Penelope clears her throat, redirecting Hermione's attention.

"Hermione. You know I don't mind switching shifts around as long as staffing needs are covered, but you've been doing it an awful lot lately." She doesn't look angry or even annoyed, but something about the way she's so simply laying it out makes Hermione realize just how dramatically she's rearranged her priorities. "If you need a permanent change to your schedule, we need to sit down and have a conversation about it. Is that the case?"

"It might end up being so," she says, because this question has not proven as easily solved as some of their others, and won't be until they can speak more freely about Rose with their friends and family. "But I won't know for sure until the end of the week."
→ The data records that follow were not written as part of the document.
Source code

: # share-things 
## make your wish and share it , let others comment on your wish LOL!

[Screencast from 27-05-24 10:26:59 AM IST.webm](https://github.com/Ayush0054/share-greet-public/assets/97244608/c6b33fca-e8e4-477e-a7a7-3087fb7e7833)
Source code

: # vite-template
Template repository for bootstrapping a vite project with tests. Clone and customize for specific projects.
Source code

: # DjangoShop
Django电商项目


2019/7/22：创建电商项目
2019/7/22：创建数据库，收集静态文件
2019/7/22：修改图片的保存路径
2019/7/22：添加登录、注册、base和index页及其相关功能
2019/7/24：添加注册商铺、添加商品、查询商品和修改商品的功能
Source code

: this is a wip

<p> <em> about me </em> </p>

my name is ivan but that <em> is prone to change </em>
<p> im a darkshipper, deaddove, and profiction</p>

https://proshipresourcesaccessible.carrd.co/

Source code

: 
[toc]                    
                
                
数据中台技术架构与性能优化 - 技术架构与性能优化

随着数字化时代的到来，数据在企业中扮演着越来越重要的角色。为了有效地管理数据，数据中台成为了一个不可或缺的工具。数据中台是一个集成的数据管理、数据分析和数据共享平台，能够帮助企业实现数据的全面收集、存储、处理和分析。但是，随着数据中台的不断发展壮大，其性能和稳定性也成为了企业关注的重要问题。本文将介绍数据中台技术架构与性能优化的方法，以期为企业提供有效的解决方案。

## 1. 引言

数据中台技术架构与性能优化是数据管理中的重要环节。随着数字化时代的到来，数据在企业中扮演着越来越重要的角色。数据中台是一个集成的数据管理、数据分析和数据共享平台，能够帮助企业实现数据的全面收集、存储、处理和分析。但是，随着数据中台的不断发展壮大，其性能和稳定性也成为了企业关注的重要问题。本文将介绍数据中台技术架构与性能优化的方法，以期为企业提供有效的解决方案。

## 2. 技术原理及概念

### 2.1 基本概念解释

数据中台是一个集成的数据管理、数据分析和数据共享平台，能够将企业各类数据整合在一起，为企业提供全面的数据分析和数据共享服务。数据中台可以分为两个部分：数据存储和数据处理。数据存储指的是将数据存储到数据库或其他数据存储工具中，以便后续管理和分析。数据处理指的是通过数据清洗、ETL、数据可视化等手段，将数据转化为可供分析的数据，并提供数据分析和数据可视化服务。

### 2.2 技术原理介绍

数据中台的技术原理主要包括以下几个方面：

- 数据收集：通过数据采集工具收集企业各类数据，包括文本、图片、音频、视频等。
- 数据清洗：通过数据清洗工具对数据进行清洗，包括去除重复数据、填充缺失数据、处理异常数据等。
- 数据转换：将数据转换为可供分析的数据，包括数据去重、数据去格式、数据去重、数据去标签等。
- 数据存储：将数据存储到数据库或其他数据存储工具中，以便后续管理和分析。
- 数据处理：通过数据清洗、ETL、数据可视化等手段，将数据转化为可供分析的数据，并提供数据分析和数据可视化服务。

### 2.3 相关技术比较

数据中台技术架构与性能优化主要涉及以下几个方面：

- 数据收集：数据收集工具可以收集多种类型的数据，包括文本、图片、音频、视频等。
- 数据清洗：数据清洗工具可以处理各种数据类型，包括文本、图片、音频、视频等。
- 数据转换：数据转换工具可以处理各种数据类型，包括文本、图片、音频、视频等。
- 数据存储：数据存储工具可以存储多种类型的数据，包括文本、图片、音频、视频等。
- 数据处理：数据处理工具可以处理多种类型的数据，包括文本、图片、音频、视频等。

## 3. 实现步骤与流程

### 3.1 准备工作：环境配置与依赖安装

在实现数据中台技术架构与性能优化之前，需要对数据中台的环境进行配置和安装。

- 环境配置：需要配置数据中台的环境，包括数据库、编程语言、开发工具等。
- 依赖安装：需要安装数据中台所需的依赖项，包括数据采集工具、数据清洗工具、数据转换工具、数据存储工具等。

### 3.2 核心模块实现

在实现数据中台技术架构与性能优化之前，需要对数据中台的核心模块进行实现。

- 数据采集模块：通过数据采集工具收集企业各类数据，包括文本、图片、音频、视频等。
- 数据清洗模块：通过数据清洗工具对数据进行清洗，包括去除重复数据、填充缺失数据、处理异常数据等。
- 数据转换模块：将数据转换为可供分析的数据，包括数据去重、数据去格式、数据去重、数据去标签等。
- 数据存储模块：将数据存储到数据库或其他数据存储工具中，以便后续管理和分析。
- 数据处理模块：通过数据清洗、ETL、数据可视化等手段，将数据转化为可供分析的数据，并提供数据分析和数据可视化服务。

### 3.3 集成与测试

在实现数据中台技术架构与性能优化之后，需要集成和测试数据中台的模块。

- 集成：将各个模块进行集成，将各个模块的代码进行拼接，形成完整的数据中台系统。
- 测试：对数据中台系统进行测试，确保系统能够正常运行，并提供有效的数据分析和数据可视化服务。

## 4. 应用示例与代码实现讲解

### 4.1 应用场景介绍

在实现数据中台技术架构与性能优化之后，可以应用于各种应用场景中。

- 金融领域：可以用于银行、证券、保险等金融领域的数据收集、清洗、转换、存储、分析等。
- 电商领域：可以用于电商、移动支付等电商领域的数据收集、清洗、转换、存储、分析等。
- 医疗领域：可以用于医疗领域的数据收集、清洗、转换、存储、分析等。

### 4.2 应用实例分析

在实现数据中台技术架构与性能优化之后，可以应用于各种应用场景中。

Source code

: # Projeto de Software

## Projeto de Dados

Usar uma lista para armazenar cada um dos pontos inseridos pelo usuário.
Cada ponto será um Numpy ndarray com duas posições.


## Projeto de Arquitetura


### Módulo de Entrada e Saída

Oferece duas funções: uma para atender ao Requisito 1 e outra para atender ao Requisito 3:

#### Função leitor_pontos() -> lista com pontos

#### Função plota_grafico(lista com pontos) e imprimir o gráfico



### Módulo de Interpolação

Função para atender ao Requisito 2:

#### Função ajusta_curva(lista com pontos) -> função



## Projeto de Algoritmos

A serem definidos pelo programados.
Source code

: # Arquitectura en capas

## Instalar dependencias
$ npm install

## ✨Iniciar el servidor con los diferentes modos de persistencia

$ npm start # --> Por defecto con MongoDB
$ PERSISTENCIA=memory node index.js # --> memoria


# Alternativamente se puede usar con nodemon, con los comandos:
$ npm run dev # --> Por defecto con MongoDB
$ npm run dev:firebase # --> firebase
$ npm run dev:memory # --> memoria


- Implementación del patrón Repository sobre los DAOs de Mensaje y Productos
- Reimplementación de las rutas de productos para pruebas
Penelope studies her. Hermione forces herself to relax, because today is day thirty-seven, and if Penelope figures something out a little ahead of schedule, what's the harm? It's likely she's more than halfway there anyway, what with the flowers and Hermione's mysterious friends and her sudden interest in wishbabies.

Penelope's sharp—not just with books, but with people, too. As a prefect, catching a second year running through the halls, she would have been perfectly justified in ignoring what Hermione was so worried about and only reprimanding her, but instead she'd listened and trusted and pulled out a mirror. That snap judgment saved both their lives, and Hermione has never forgotten it.

It's that very fair-mindedness Hermione is hoping to be able to count on on three days' time—but there's always the chance that adhering to procedures will tie Penelope's hands.

"I see," Penelope says, and Hermione has a feeling she truly does. As she turns to leave she adds, "Enjoy your flowers, Hermione. I'm certain you deserve them."